## Instructions to follow
Transcribe the data below verbatim from the line with "Site-Link : https://zeysnepk.pythonanywhere.com/" to the line with "JavaScript, and images.". Include both of those lines.

(Beginning of Material for this exercise)

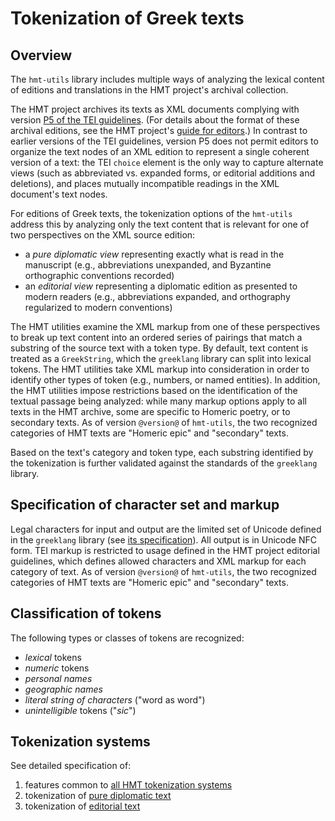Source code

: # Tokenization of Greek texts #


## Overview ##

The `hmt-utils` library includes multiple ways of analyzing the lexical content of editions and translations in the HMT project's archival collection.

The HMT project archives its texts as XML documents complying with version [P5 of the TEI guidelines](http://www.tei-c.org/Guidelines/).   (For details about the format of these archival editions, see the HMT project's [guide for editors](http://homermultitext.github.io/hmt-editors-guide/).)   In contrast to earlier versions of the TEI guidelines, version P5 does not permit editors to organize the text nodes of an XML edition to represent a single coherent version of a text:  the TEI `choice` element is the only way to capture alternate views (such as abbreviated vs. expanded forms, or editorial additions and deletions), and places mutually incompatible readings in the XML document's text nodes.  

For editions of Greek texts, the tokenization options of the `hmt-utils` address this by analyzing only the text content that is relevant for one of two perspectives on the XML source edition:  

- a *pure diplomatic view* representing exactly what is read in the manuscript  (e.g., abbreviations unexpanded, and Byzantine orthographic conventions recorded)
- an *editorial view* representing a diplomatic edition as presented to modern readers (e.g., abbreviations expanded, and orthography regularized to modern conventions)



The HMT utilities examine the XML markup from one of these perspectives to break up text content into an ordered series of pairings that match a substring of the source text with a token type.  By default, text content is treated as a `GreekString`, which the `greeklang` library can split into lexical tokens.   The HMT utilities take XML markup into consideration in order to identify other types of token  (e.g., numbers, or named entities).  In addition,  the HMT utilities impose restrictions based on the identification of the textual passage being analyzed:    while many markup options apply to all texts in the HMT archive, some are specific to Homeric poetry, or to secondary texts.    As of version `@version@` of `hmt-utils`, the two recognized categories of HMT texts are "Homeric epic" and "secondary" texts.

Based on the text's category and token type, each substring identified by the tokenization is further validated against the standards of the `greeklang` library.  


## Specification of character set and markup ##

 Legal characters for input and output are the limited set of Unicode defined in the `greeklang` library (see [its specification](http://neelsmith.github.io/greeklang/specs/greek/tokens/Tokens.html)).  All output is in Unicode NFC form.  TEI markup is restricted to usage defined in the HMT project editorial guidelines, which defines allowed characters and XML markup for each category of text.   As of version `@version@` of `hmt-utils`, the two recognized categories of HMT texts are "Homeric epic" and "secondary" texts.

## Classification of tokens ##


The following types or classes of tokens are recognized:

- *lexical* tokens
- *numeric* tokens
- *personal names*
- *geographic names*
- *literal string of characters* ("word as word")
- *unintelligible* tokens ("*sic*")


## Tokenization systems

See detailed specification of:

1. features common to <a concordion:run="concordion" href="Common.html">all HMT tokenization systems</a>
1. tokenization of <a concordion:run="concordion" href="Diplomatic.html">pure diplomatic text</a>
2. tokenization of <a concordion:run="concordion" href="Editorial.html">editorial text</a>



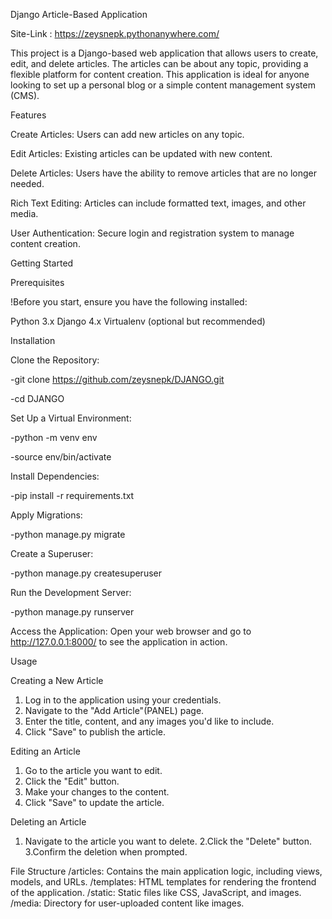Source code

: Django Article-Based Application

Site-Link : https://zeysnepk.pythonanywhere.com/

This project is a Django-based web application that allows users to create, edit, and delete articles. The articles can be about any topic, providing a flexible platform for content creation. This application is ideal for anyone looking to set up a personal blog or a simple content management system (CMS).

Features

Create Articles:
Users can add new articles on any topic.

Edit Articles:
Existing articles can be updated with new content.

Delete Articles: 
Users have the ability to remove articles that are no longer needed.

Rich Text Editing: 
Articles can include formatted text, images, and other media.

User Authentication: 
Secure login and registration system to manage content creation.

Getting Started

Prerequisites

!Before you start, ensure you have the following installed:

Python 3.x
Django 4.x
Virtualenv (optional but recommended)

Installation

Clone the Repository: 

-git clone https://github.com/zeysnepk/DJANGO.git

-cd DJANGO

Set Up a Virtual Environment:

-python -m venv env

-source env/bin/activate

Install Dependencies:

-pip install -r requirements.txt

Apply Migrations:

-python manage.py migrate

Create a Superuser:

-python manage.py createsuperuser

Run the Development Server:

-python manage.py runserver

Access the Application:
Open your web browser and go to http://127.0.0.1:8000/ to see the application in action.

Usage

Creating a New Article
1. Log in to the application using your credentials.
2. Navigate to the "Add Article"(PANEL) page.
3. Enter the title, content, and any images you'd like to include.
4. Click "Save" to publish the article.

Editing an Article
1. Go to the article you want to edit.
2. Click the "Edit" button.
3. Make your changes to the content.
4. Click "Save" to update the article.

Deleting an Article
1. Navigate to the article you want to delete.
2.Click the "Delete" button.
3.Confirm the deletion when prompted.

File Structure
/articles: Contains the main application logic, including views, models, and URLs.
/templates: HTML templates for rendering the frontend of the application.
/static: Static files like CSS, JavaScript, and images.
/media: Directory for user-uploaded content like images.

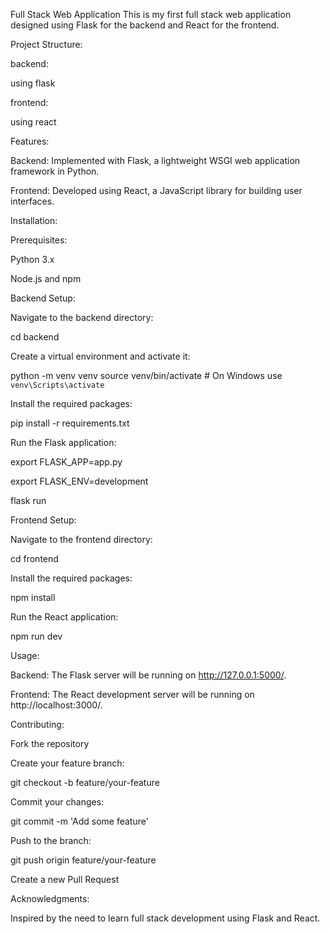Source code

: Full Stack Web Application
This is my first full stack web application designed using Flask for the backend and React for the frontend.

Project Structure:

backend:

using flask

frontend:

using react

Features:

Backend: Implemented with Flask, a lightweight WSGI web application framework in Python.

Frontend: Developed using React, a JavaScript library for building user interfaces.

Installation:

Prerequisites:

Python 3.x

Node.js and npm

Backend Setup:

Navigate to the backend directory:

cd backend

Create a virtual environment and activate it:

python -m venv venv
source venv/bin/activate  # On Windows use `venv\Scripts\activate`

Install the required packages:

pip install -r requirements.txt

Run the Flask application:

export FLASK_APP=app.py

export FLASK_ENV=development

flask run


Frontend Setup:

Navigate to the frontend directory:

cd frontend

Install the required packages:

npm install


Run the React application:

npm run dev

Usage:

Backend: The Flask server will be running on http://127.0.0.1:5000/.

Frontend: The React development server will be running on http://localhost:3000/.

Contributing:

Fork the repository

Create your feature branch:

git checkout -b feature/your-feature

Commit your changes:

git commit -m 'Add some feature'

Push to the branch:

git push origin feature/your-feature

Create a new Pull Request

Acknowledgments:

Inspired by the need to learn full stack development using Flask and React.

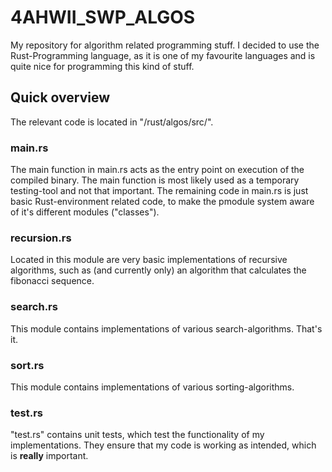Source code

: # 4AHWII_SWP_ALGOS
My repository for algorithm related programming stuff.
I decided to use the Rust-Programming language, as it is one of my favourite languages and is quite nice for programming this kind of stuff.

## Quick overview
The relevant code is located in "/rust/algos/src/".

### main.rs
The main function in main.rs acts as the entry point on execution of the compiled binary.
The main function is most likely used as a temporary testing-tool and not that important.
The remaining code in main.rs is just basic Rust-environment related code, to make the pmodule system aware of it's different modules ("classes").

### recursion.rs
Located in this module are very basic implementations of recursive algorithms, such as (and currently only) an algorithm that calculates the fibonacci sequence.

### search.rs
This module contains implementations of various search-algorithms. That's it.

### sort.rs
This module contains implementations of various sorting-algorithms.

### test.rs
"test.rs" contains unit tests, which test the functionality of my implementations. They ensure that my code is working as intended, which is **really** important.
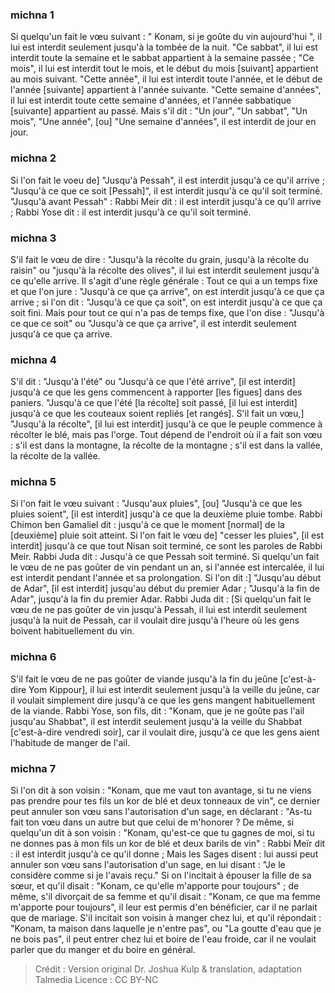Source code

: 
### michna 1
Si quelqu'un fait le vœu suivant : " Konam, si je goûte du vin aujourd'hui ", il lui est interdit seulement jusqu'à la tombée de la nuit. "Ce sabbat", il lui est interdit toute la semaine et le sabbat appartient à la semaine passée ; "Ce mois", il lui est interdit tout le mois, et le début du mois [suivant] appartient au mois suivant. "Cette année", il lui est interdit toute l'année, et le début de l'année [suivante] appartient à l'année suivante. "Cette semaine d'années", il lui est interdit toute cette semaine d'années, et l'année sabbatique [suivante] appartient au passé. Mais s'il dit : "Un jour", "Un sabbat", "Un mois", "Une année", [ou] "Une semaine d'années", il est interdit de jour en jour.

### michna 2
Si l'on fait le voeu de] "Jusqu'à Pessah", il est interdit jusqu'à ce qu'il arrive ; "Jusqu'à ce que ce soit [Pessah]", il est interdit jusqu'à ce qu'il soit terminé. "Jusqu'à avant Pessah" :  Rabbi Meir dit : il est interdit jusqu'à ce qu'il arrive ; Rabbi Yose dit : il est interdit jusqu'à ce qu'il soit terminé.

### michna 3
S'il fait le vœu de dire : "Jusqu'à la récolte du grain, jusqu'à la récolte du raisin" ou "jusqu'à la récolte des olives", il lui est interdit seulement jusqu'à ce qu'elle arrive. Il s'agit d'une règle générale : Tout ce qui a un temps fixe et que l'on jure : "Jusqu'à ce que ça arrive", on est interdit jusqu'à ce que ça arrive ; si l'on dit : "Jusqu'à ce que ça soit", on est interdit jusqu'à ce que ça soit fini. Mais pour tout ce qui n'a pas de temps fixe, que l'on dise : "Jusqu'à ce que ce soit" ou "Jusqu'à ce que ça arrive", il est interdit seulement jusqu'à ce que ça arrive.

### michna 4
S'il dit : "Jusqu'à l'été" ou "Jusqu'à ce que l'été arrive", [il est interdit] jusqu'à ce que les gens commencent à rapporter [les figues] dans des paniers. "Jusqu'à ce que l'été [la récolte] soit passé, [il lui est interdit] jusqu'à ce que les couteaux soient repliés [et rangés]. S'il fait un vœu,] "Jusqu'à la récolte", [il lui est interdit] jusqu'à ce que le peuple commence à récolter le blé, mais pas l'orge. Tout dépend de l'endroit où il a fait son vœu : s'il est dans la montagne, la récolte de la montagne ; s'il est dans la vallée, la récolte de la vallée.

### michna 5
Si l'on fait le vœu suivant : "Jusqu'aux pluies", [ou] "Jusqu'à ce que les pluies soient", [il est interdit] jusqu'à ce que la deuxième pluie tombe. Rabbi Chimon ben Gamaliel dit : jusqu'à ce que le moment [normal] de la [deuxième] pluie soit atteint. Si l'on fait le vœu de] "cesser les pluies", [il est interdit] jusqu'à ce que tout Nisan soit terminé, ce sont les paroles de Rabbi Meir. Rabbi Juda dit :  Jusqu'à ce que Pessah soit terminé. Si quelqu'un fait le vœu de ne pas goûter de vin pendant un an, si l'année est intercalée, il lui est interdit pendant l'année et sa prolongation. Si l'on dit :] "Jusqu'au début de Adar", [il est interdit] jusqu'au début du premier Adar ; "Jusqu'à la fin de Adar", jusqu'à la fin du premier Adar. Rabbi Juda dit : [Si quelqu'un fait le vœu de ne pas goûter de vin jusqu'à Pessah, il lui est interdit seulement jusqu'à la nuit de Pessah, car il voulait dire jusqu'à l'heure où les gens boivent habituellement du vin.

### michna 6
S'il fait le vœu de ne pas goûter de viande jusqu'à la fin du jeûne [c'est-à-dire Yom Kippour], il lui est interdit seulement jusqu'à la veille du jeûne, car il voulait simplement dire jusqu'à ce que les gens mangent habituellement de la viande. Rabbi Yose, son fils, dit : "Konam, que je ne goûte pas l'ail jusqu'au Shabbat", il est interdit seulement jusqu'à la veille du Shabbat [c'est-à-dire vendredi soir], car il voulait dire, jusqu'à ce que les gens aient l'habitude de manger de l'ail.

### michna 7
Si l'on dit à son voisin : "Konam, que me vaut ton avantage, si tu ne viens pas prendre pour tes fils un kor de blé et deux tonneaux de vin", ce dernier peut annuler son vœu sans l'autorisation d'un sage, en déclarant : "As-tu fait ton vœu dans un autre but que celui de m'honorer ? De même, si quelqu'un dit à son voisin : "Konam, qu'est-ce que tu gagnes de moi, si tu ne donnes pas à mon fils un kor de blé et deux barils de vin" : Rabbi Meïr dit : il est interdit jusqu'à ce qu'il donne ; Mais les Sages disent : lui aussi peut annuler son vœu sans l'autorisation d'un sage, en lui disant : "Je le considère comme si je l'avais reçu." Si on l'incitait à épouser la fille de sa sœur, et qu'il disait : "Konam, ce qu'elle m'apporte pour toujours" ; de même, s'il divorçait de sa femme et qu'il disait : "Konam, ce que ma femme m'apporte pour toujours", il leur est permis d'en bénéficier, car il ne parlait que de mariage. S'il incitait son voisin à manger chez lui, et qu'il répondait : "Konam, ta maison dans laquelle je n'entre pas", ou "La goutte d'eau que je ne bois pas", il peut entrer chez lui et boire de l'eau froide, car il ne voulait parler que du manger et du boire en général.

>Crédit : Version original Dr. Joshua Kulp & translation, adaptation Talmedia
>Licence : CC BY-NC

(End of Material for this exercise)

## Response to the exercise
Site-Link : https://zeysnepk.pythonanywhere.com/

This project is a Django-based web application that allows users to create, edit, and delete articles. The articles can be about any topic, providing a flexible platform for content creation. This application is ideal for anyone looking to set up a personal blog or a simple content management system (CMS).

Features

Create Articles:
Users can add new articles on any topic.

Edit Articles:
Existing articles can be updated with new content.

Delete Articles: 
Users have the ability to remove articles that are no longer needed.

Rich Text Editing: 
Articles can include formatted text, images, and other media.

User Authentication: 
Secure login and registration system to manage content creation.

Getting Started

Prerequisites

!Before you start, ensure you have the following installed:

Python 3.x
Django 4.x
Virtualenv (optional but recommended)

Installation

Clone the Repository: 

-git clone https://github.com/zeysnepk/DJANGO.git

-cd DJANGO

Set Up a Virtual Environment:

-python -m venv env

-source env/bin/activate

Install Dependencies:

-pip install -r requirements.txt

Apply Migrations:

-python manage.py migrate

Create a Superuser:

-python manage.py createsuperuser

Run the Development Server:

-python manage.py runserver

Access the Application:
Open your web browser and go to http://127.0.0.1:8000/ to see the application in action.

Usage

Creating a New Article
1. Log in to the application using your credentials.
2. Navigate to the "Add Article"(PANEL) page.
3. Enter the title, content, and any images you'd like to include.
4. Click "Save" to publish the article.

Editing an Article
1. Go to the article you want to edit.
2. Click the "Edit" button.
3. Make your changes to the content.
4. Click "Save" to update the article.

Deleting an Article
1. Navigate to the article you want to delete.
2.Click the "Delete" button.
3.Confirm the deletion when prompted.

File Structure
/articles: Contains the main application logic, including views, models, and URLs.
/templates: HTML templates for rendering the frontend of the application.
/static: Static files like CSS, JavaScript, and images.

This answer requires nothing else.